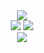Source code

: <div align="center">
  <img src="https://github-readme-streak-stats.herokuapp.com?user=noah1400&theme=dark&date_format=M%20j%5B%2C%20Y%5D">
</div>
<div align="center">
  <div>
    <img src="https://github-readme-stats.vercel.app/api/top-langs/?username=noah1400&theme=dark">
    <img src="https://github-readme-stats.vercel.app/api?username=noah1400&theme=dark&line_height=40">
  </div>
</div>
<div align="center">
  <img src="https://github-readme-stats.vercel.app/api/wakatime?username=noah1400&show_icons=true&theme=dark">
</div>

<!---
noah1400/noah1400 is a ✨ special ✨ repository because its `README.md` (this file) appears on your GitHub profile.
You can click the Preview link to take a look at your changes.
--->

********

→ Work to complete:
Beginning with the line that holds "noah1400/noah1400 is a", copy the entries exactly to their last line, and leave out every earlier line.

→ Expected answer:
noah1400/noah1400 is a ✨ special ✨ repository because its `README.md` (this file) appears on your GitHub profile.
You can click the Preview link to take a look at your changes.
--->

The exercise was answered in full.